We stopped at the first little roadside store we saw, a small clapboard place with a single gas pump, as a mangy mountain man in a flop hat covered with leaves was tying his pack mule out front. As I steered the big rig around them, the store’s screen door slapped open. Out came a man sporting a Santa Claus beard dressed in the newest, bluest, starchiest overalls I ever saw, trailed by a towheaded kid wearing his own stiff overalls.
“I’ll be darned! You never know what’s going to pass by nowadays!” the man said, slapping his knee. “Real live giraffes! At my store!” Rushing back inside, he came back out with one of those little cardboard box cameras and took a quick picture. “That one’s going on the wall, front and center.” Putting his arm around the Old Man, he escorted him inside while the kid bounded over to gas us up.

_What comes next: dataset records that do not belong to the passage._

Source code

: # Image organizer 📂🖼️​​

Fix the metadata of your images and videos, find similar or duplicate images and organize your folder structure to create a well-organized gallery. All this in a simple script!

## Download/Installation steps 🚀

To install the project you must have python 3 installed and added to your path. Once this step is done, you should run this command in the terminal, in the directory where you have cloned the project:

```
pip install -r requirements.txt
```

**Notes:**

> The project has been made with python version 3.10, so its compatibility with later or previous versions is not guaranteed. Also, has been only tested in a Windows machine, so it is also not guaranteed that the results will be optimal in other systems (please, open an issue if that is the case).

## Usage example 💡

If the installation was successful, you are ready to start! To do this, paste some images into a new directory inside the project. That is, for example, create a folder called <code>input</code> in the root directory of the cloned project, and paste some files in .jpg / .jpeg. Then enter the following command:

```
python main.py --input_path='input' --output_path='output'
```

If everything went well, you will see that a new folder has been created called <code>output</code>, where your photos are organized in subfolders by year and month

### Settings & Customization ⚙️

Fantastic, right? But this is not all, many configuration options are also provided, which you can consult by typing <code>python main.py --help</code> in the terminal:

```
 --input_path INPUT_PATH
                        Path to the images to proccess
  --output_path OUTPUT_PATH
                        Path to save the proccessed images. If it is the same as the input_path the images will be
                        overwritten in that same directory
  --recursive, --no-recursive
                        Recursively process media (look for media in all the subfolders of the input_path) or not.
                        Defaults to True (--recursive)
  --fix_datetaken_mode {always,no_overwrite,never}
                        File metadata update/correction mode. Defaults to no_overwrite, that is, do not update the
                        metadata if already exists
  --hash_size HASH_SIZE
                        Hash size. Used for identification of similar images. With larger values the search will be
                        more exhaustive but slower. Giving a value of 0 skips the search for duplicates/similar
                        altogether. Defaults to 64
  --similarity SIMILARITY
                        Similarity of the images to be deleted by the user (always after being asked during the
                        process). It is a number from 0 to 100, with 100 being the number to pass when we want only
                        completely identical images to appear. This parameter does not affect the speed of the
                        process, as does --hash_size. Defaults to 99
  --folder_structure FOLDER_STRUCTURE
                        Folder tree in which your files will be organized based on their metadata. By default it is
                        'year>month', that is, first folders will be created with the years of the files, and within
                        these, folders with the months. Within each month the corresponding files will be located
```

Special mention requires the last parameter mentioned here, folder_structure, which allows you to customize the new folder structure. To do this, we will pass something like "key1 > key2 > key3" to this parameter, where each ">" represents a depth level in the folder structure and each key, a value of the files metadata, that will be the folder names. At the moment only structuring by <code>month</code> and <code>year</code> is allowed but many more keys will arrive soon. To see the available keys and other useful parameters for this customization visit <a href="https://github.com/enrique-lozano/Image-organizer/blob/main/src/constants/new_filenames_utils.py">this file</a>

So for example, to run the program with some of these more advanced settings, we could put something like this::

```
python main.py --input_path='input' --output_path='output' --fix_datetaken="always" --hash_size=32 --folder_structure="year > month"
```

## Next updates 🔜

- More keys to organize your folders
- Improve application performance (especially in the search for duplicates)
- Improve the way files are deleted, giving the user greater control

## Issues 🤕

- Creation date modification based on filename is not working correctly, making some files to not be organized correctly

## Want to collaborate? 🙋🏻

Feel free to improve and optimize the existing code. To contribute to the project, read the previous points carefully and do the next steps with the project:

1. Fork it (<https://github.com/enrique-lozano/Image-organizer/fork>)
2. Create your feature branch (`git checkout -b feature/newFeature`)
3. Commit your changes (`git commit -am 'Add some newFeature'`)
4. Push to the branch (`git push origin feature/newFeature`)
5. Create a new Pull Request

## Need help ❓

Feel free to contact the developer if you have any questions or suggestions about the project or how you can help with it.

I sat down on the truck’s running board and worked to calm my nerves. Inside, I could see the Old Man setting things on the counter, then reaching for his money and the owner waving him off. So the Old Man shook the bearded man’s hand, jotted something on a postcard, and handed it to him. Then, clutching onion gunnysacks under both arms, he came out with a soft drink in one hand and a beer in the other.
“Here’s you a sarsaparilla,” he said to me. “You’re driving. But I’m not, thank God.” Dropping the sacks, he plopped down on the running board beside me, pushed back his fedora, and took his first swig of beer.
I held off on my own swigging, though, worried the Old Man would notice my shakes. So I tried chitchat. “You send a postcard?”
He nodded.
“Who to?”
“The Boss Lady.”
“You aren’t telling her the bad stuff, are you?”
“Not until I can’t help it.” Finishing the beer, he grabbed one of the onion sacks, climbed up the rig ladder, and split the whole thing between the giraffes, like peace offerings and thank-yous, cooing giraffe-speak all the while. As the giraffes happily chomped, he came down and took a long look at Girl’s splint through the trapdoor, then eased back down by me.